There was nothing to do but to kick the nearest furniture-- a shabby little couch--for all it was worth. So Rebecca did it. Which instigates the moral reflection that much of life is made up of kicking, crying, and struggling with the urge to give in, with struggles predominating. 

While the mistress of the home is gradually subsiding from the first stage to the second, take a look at the home. A typical dwelling of the time. Sparsely furnished, it did not exactly beggar description, but it certainly had that word on the lookout for the mendicancy squad. 

By the doorposts outside was a letter-slot into which no letter would go, and a hanging bell from which no mortal finger could coax a pleasant chime.

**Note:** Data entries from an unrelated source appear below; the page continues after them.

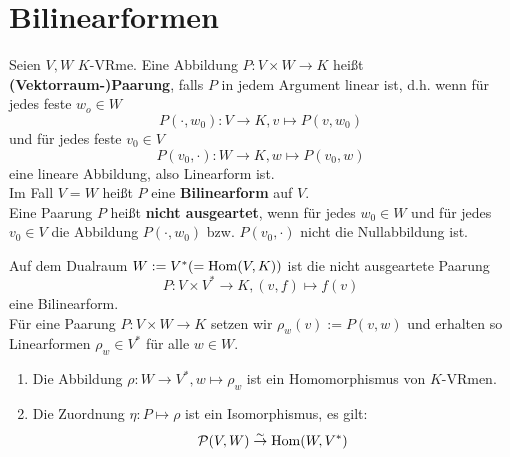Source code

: \documentclass[parskip,a4paper,twoside,DIV15,BCOR12mm]{scrbook}
\begin{document}
\section{Bilinearformen}
\begin{definition}
Seien $V,W$ $K$-VRme. Eine Abbildung $P:V\times W\to K$ heißt 
\textbf{\mbox{(Vektorraum-)}Paarung}, falls $P$ in jedem Argument linear ist, 
d.h. wenn für jedes feste $w_o\in W$ 
\[P(\cdot,w_0):V\to K, v\mapsto P(v,w_0)\]
und für jedes feste $v_0\in V$
\[P(v_0,\cdot):W\to K, w\mapsto P(v_0,w)\]
eine lineare Abbildung, also Linearform ist.\\
Im Fall $V=W$ heißt $P$ eine \textbf{Bilinearform} auf $V$.\\
Eine Paarung $P$ heißt \textbf{nicht ausgeartet}, wenn für jedes $w_0\in W$ 
und für jedes $v_0\in V$ die Abbildung $P(\cdot,w_0)$ bzw. $P(v_0,\cdot)$ 
nicht die Nullabbildung ist.
\end{definition}

\begin{comment}
Die Menge $\mathcal{P}(V,W)$ aller Paarungen von $V$ und $W$ ist ein Untervektorraum
des $K$-VRms $\Abb(V\times W,K)$ aller Abbildungen von $V\times W$ nach $K$.
\end{comment}

\begin{example}
Auf dem Dualraum $W:=V^*(=\operatorname{Hom}(V,K))$ ist die nicht ausgeartete Paarung
\[P:V\times V^*\to K,(v,f)\mapsto f(v)\]
eine Bilinearform.\\
Für eine Paarung $P:V\times W\to K$ setzen wir $\rho_w(v):=P(v,w)$ und erhalten
so Linearformen $\rho_w\in V^*$ für alle $w\in W$.
\end{example}

\begin{theo}
\label{Satz 15.1}
\begin{enumerate}
\item Die Abbildung $\rho:W\to V^*,w\mapsto \rho_w$ ist ein Homomorphismus
von $K$-VRmen.
\item Die Zuordnung $\eta:P\mapsto \rho$ ist ein Isomorphismus, es gilt:
\[\mathcal{P}(V,W)\stackrel{\sim}{\to} \operatorname{Hom}(W,V^*)\]
\end{enumerate}
\end{theo}
\end{document}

Also appertaining thereunto was a wooden plaque bearing the sign of, "Methos of Ur." 

The "of Ur" had been flung to the breeze during a former period of prosperity when its owner had been in possession of a much larger financial base. Now, when the income was shrunk to a size all but beyond recognition, it seemed to be thinking seriously of contracting to a modest and unfriendly "f U." But whenever Methos of Ur came home and through his own door, he was just as often called "Thosha" and greatly hugged by the home's mistress, already introduced to you as Rebecca. Which is all very good. 

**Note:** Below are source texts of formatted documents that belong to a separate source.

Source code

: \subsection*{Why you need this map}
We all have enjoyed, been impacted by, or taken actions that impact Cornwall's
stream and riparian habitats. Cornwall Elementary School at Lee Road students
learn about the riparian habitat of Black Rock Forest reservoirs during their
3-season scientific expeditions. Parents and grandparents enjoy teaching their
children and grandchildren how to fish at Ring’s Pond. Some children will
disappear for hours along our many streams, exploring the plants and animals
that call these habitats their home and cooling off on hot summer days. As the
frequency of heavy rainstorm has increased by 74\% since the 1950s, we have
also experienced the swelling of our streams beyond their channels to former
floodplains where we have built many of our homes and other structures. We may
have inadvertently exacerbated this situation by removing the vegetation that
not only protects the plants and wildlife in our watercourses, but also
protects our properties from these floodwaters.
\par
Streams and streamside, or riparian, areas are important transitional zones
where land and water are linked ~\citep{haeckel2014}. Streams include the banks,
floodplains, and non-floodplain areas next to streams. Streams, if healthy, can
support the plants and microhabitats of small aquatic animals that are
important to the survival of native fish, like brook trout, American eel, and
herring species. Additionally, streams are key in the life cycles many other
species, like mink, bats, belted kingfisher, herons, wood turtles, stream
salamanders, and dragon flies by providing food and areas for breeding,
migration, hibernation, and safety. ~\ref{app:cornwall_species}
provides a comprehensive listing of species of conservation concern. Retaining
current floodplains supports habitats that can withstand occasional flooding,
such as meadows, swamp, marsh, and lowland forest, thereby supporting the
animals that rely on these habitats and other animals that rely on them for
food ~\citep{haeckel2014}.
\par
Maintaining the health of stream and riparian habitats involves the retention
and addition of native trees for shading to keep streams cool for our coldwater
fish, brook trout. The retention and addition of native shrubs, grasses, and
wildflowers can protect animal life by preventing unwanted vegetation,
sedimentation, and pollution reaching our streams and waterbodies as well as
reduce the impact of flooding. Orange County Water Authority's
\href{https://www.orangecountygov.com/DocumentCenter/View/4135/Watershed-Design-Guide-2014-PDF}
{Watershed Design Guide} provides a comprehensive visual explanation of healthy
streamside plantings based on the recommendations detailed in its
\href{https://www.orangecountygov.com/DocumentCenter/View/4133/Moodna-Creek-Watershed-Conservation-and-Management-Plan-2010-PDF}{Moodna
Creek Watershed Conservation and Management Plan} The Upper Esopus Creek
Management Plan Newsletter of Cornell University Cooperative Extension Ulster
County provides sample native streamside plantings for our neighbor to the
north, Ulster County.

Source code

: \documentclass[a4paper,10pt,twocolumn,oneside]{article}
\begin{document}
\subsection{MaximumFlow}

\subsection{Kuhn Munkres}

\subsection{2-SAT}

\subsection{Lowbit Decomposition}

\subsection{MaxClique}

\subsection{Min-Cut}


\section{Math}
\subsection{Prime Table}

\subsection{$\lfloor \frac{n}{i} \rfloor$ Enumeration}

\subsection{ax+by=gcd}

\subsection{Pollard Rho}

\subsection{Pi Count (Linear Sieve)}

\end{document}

Rebecca finished her tantrum and rubbed her hands at her cheeks in an effort to remove all evidence of such. She stood by the window and looked out dully to the grey street in the grey city. Tomorrow would be Solstice, and she had very little with which to buy Methos a present. She had been saving every penny she could for months, with this result. Twelve dinars a month doesn't go far. Expenses had been greater than she had calculated. They always are. Only one dinar and eighty-seven cents to buy a present for Methos. Her Methos. Many a happy hour she had spent planning for something nice for him. Something fine and rare and sterling--something just a little bit near to being worthy of the honor of being owned by Methos. 

There was a fountain within the open courtyard of the house. Perhaps you have seen a such a fountain and water trough. A very thin and very agile person may, by observing her reflection in a rapid sequence of quickly stolen looks, obtain a fairly accurate conception of her looks. Rebecca, being slender, had mastered the art. 

Suddenly she whirled from the fountain and stood before the goddess' statue. Her eyes were shining brilliantly, but her face had lost its color within twenty seconds. Rapidly she pulled up her hair and began to work at the old knot in the leather thong that always circled her neck. 

Now, there were two possessions of the Ur household in which they both took a mighty pride. One was Methos' sword that had been his since the time of his father--almost two-thousand years ago. The other was Rebecca's two crystals. Had the queen of Sheba been staying in the house across the way, Rebecca would have stood in full view of the window, polishing her necklace just to depreciate Her Majesty's jewels and gifts. Had King Solomon been the street cleaner, with all his treasures piled up in the dung cart, Methos would have pulled his sword every time he passed, just to see him pluck at his beard from envy. 

So now Rebecca's two beautiful crystal shards hung shining like long-forgotten icicles that grow high in the mountains. Not only did their beauty serve to enhance the lucidity of her own skin, their power (for they were powerful) she believed to be the source of her own abilities. She tied the thong again nervously and quickly. Once she faltered for a minute and stood, battling her uncertainty. 

With a whirl of skirts and with the brilliant sparkle still in her eyes, she fluttered out the door and down the two steps onto the street. 

Where she stopped the glyph on the seller's cart read: "Sorcha. Powers; mystical and divination." Rebecca pushed past a hanging curtain, and collected herself, panting. Madame, large, too white, chilly, hardly looked the "Sorcha." 

"Will you buy my crystals?" asked Rebecca, knowing she had seen the woman's interested gaze on them in the market only moments ago. 

"I buy such things," said Madame, pleasantly avoiding any hint of her earlier interest. "Take your necklace off and let's have a sight at the looks of them." 

Out came the brilliant shards. 

"Twenty dinar," said Madame, eyeing the stones with a practiced eye. 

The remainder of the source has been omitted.